August 11, 2008

Population of illegal immigrants grows in some border states

Study finds 11 percent drop in illegal immigration

By Ines Min

A study released recently that showed an 11 percent decrease in the U.S. illegal immigrant population has raised questions from illegal immigration opponents and immigrants' rights activists.

According to the report[ Homeward Bound ]released last week by the Center for Immigration Studies, a Washington-based nonprofit research organization that has been criticized in the media for being anti-immigration, the immigrant population has decreased because of stricter immigration laws and a slowing economy.

The report's findings are disappointing for groups such as the American Friends Service Committee, an organization that promotes equality in the workplace for immigrants. Josefina Castillo, who is program coordinator for the Austin office of the organization, acknowledged that the study recognized the difficult challenge presented by attempting to estimate the immigrant population, but said the variety of ethnicities within the population makes it difficult to accurately account for all the immigrants.

The immigrant community is far too complex to make any generalizations about changing population sizes, Castillo said.

"I think this unifying way of looking at [the illegal immigrants] as a coherent population also deviates [from] the dialogue when you want to talk about statistics and truth," Castillo said.

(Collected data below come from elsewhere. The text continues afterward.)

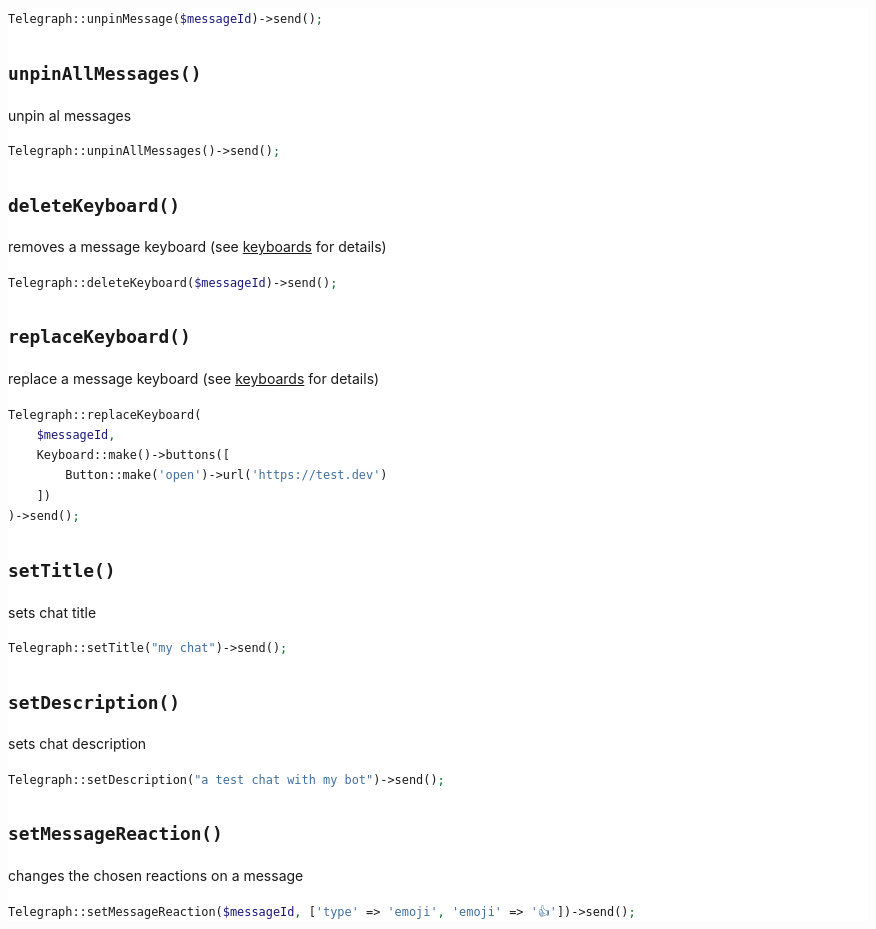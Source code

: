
 ```php
Telegraph::unpinMessage($messageId)->send();
```

## `unpinAllMessages()`

unpin al messages

```php
Telegraph::unpinAllMessages()->send();
```

## `deleteKeyboard()`

removes a message keyboard (see [keyboards](features/keyboards) for details)

```php
Telegraph::deleteKeyboard($messageId)->send();
```

## `replaceKeyboard()`

replace a message keyboard (see [keyboards](features/keyboards) for details)

```php
Telegraph::replaceKeyboard(
    $messageId,
    Keyboard::make()->buttons([
        Button::make('open')->url('https://test.dev')
    ])
)->send();
```

## `setTitle()`

sets chat title

```php
Telegraph::setTitle("my chat")->send();
```

## `setDescription()`

sets chat description

```php
Telegraph::setDescription("a test chat with my bot")->send();
```

## `setMessageReaction()`

changes the chosen reactions on a message

```php
Telegraph::setMessageReaction($messageId, ['type' => 'emoji', 'emoji' => '👍'])->send();
```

Castillo said the status of the U.S. economy is the major determining factor of migration into or out of the U.S.

"I think that in the same way that some groups do not make the link between the economy and migration, the same can be said that we cannot make immediate links between enforcement and migration," she said.

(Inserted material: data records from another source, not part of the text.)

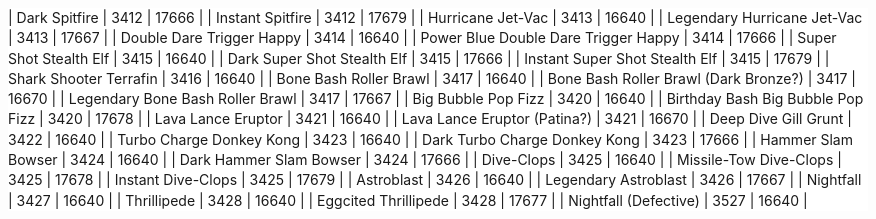 | Dark Spitfire                         | 3412        | 17666     |
| Instant Spitfire                      | 3412        | 17679     |
| Hurricane Jet-Vac                     | 3413        | 16640     |
| Legendary Hurricane Jet-Vac           | 3413        | 17667     |
| Double Dare Trigger Happy             | 3414        | 16640     |
| Power Blue Double Dare Trigger Happy  | 3414        | 17666     |
| Super Shot Stealth Elf                | 3415        | 16640     |
| Dark Super Shot Stealth Elf           | 3415        | 17666     |
| Instant Super Shot Stealth Elf        | 3415        | 17679     |
| Shark Shooter Terrafin                | 3416        | 16640     |
| Bone Bash Roller Brawl                | 3417        | 16640     |
| Bone Bash Roller Brawl (Dark Bronze?) | 3417        | 16670     |
| Legendary Bone Bash Roller Brawl      | 3417        | 17667     |
| Big Bubble Pop Fizz                   | 3420        | 16640     |
| Birthday Bash Big Bubble Pop Fizz     | 3420        | 17678     |
| Lava Lance Eruptor                    | 3421        | 16640     |
| Lava Lance Eruptor (Patina?)          | 3421        | 16670     |
| Deep Dive Gill Grunt                  | 3422        | 16640     |
| Turbo Charge Donkey Kong              | 3423        | 16640     |
| Dark Turbo Charge Donkey Kong         | 3423        | 17666     |
| Hammer Slam Bowser                    | 3424        | 16640     |
| Dark Hammer Slam Bowser               | 3424        | 17666     |
| Dive-Clops                            | 3425        | 16640     |
| Missile-Tow Dive-Clops                | 3425        | 17678     |
| Instant Dive-Clops                    | 3425        | 17679     |
| Astroblast                            | 3426        | 16640     |
| Legendary Astroblast                  | 3426        | 17667     |
| Nightfall                             | 3427        | 16640     |
| Thrillipede                           | 3428        | 16640     |
| Eggcited Thrillipede                  | 3428        | 17677     |
| Nightfall (Defective)                 | 3527        | 16640     |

Americans for Legal Immigration Political Action Committee supports the center's research with news articles collected over the past few years echoing law enforcement's role in the decreasing population. The Web-based group has the largest archive of articles and statistics in existence about illegal immigration, said organization president William Gheen.

The committee's perspective is reinforced by more than 100 news articles collected by the committee, which Gheen said prove that, among other things, amnesty for illegal immigrants is not a viable solution for reducing the influx of illegal immigration into the U.S.

According to the study, illegal immigration overall is decreasing nationwide, but Gheen said some states such as California and Texas have increasing numbers of illegal immigrants. Ghenn said more relaxed policies in border states make them more attractive to undocumented workers living in states with stricter enforcement.